John Hare’s God’s Command, Chapter 5: Introduction and 5.1

In the previous chapter, Hare argued that it is not possible to deduce the human good from human nature. But if the human good cannot be determined this way, then where should we look? Hare suggests that those who believe in God may find that God’s commands provide a rationally satisfying and sufficiently specific account of the human good. Therefore, in chapter 5, Hare takes a theological turn. Hare utilizes the insight of the prodigious theologian Karl Barth to flesh out some of the implications of God’s commands.
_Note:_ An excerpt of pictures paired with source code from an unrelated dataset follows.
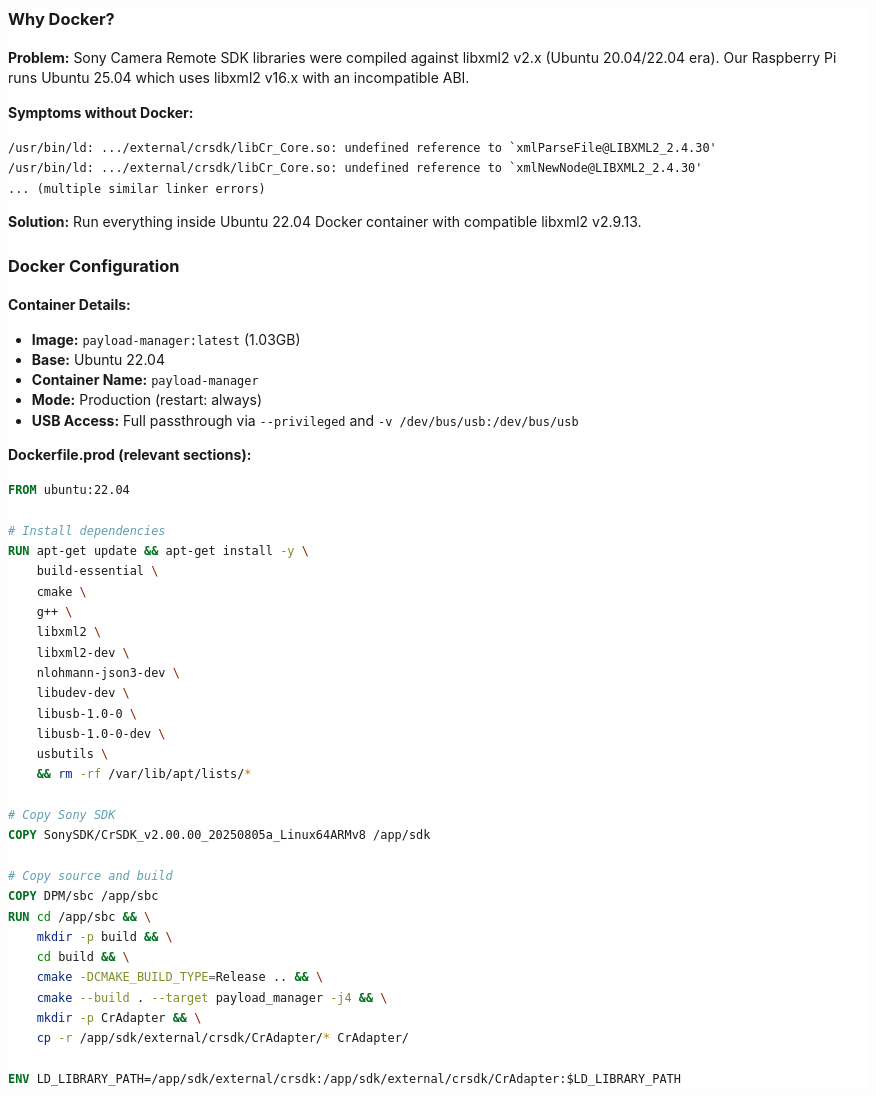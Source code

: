 ### Why Docker?

**Problem:** Sony Camera Remote SDK libraries were compiled against libxml2 v2.x (Ubuntu 20.04/22.04 era). Our Raspberry Pi runs Ubuntu 25.04 which uses libxml2 v16.x with an incompatible ABI.

**Symptoms without Docker:**
```
/usr/bin/ld: .../external/crsdk/libCr_Core.so: undefined reference to `xmlParseFile@LIBXML2_2.4.30'
/usr/bin/ld: .../external/crsdk/libCr_Core.so: undefined reference to `xmlNewNode@LIBXML2_2.4.30'
... (multiple similar linker errors)
```

**Solution:** Run everything inside Ubuntu 22.04 Docker container with compatible libxml2 v2.9.13.

### Docker Configuration

**Container Details:**
- **Image:** `payload-manager:latest` (1.03GB)
- **Base:** Ubuntu 22.04
- **Container Name:** `payload-manager`
- **Mode:** Production (restart: always)
- **USB Access:** Full passthrough via `--privileged` and `-v /dev/bus/usb:/dev/bus/usb`

**Dockerfile.prod (relevant sections):**
```dockerfile
FROM ubuntu:22.04

# Install dependencies
RUN apt-get update && apt-get install -y \
    build-essential \
    cmake \
    g++ \
    libxml2 \
    libxml2-dev \
    nlohmann-json3-dev \
    libudev-dev \
    libusb-1.0-0 \
    libusb-1.0-0-dev \
    usbutils \
    && rm -rf /var/lib/apt/lists/*

# Copy Sony SDK
COPY SonySDK/CrSDK_v2.00.00_20250805a_Linux64ARMv8 /app/sdk

# Copy source and build
COPY DPM/sbc /app/sbc
RUN cd /app/sbc && \
    mkdir -p build && \
    cd build && \
    cmake -DCMAKE_BUILD_TYPE=Release .. && \
    cmake --build . --target payload_manager -j4 && \
    mkdir -p CrAdapter && \
    cp -r /app/sdk/external/crsdk/CrAdapter/* CrAdapter/

ENV LD_LIBRARY_PATH=/app/sdk/external/crsdk:/app/sdk/external/crsdk/CrAdapter:$LD_LIBRARY_PATH
```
Hare emphasizes that though Barth is a theologian, he ably interacts with key philosophical ideas (especially Kant’s ideas) and he brings an awareness of the whole Christian theological and philosophical tradition to bear in his works. Barth thus provides Hare with a synthesis of exegetical, theological, and philosophical reflections on the commands of God.

Hare focuses on three themes in Barth’s treatment of God’s command: “the particularity of God’s commands, our freedom in response to the command, and our access to the command.” Barth suggests that the simple fact that we are commanded implies several things. First, God’s commands are given to particular people at a particular time. They are given to “responders,” who are “centers of agency.” Being commanded further implies that we can be obedient and bring about change in the world. We must also persist through time, through the hearing of the command to the realization of it. God’s command of us also suggests that we are sufficiently free to obey or not. And, if God commands us, we must be competent users of language to be able to understand the command.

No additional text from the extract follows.